Sales points out that the authorities were keen to serve up prisoners who spoke English and that two potential cases being readied for trial were those of the British detainees Moazzam Begg and Feroz Abbasi, who had "confessed" and wanted to plead guilty. Hicks was also considered a likely contender at this time, because it was believed that he, too, wanted to plead guilty.

This slight offering of English-speaking guilty-pleaders hardly amounted to the worst of the worst and Sales tells us that it was here the Pentagon decided to slow things down, putting trials on the back-burner. Instead, "intelligence" gathering became more pressing than trials, even though the intelligence was so thin as to be worthless. Consequently, the administration in Washington began fobbing off hapless Australian Government requests for details about the timing of charges against Hicks and his trial.

The high point of Sales's book is the story of the disintegration within the prosecution team at the Office of Military Commissions. Some of the best and brightest members of the team were convinced the system was rigged for convictions and that the US would pay dearly for this miscarriage. In particular, they felt that the case against Hicks was "weak" and an unworthy way to kick-off the trial process.

Colonel Fred Borch, the chief prosecutor, tried to dispel the tensions at a staff meeting in early 2004. In doing so he blurted out, "Stop worrying about it.

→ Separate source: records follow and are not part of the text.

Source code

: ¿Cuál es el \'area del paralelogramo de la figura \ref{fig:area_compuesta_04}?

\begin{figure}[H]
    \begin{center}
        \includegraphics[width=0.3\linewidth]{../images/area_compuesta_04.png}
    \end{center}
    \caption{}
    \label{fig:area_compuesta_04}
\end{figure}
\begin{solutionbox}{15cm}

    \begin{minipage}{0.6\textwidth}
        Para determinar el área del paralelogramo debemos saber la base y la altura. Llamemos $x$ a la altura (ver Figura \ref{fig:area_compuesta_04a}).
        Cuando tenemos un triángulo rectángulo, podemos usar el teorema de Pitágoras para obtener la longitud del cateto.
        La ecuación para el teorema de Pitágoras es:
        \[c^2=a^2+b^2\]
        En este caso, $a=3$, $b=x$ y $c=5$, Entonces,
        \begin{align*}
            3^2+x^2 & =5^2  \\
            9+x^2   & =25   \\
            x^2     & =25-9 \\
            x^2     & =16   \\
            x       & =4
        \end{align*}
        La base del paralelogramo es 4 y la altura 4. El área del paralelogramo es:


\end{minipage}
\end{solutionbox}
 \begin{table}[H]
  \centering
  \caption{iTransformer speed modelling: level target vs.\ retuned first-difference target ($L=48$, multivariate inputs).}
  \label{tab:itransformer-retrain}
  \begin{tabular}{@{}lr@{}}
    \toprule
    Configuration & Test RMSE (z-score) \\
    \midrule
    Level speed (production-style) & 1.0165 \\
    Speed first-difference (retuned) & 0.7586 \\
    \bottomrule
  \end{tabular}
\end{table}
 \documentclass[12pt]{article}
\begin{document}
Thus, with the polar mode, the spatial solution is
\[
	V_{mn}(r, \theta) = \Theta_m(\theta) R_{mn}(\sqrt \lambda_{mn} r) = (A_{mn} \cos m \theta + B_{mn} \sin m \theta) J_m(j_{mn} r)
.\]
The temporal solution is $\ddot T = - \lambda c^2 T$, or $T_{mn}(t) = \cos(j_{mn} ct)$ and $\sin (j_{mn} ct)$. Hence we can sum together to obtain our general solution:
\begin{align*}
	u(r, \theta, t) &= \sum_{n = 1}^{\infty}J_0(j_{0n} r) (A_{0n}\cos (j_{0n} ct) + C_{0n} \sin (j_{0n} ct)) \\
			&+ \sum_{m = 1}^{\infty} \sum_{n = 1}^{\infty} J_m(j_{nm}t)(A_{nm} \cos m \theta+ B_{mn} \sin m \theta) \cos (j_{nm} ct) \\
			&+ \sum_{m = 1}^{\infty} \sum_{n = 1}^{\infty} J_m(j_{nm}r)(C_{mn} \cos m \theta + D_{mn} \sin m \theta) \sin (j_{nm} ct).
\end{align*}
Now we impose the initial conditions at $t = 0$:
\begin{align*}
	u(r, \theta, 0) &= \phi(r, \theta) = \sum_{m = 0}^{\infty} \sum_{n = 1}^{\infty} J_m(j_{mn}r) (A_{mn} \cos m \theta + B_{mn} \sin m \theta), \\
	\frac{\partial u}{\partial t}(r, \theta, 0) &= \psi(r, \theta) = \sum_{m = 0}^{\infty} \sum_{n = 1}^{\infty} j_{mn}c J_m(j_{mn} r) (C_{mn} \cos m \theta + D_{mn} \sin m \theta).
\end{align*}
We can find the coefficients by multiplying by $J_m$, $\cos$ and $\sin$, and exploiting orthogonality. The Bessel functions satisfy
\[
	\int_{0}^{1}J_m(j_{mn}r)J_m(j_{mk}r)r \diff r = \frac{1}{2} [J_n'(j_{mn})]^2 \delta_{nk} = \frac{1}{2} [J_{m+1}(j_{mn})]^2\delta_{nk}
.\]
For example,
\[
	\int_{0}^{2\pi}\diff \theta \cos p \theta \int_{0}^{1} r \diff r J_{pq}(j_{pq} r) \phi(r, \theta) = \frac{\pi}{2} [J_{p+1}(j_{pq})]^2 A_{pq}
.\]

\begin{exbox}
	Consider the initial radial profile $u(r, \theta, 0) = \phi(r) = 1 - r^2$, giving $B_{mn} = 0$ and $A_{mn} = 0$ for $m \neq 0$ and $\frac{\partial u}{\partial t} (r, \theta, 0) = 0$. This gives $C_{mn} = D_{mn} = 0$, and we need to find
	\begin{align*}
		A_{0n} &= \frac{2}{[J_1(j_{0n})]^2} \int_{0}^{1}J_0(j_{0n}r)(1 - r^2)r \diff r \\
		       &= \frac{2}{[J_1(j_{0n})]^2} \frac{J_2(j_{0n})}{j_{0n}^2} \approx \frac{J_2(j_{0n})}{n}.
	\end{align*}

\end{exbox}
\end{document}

These people are going to be found guilty" because the judges had been "hand picked" just for that task. [The recollection of the precise form of words varies and Borch has since tried to put a gloss on what he said.]

Sales is at her strongest in chipping away at the Washington edifice during the early days of the design and implementation of the military commissions. The book provides fewer fresh insights from mid-2006 when the US Supreme Court derailed the "Presidential commissions" in the case brought against the US Government by a Yemeni detainee Salim Hamdan, formerly Osama bin Laden's driver.

Still, there's plenty enough in these pages to disturb most citizens as to how a bastion of freedom can ditch so unceremoniously the defining elements of its nobility.

This is an annoyingly fair book - so much so that I kept willing Sales on to deal more sharply with the Washington cast who concocted the reams of flawed legal advice and the subversion of the US constitution, and with our politicians who so willingly surrendered sovereignty over one of our citizens.

Reviewer Richard Ackland is a Herald columnist and the editor of Justinian.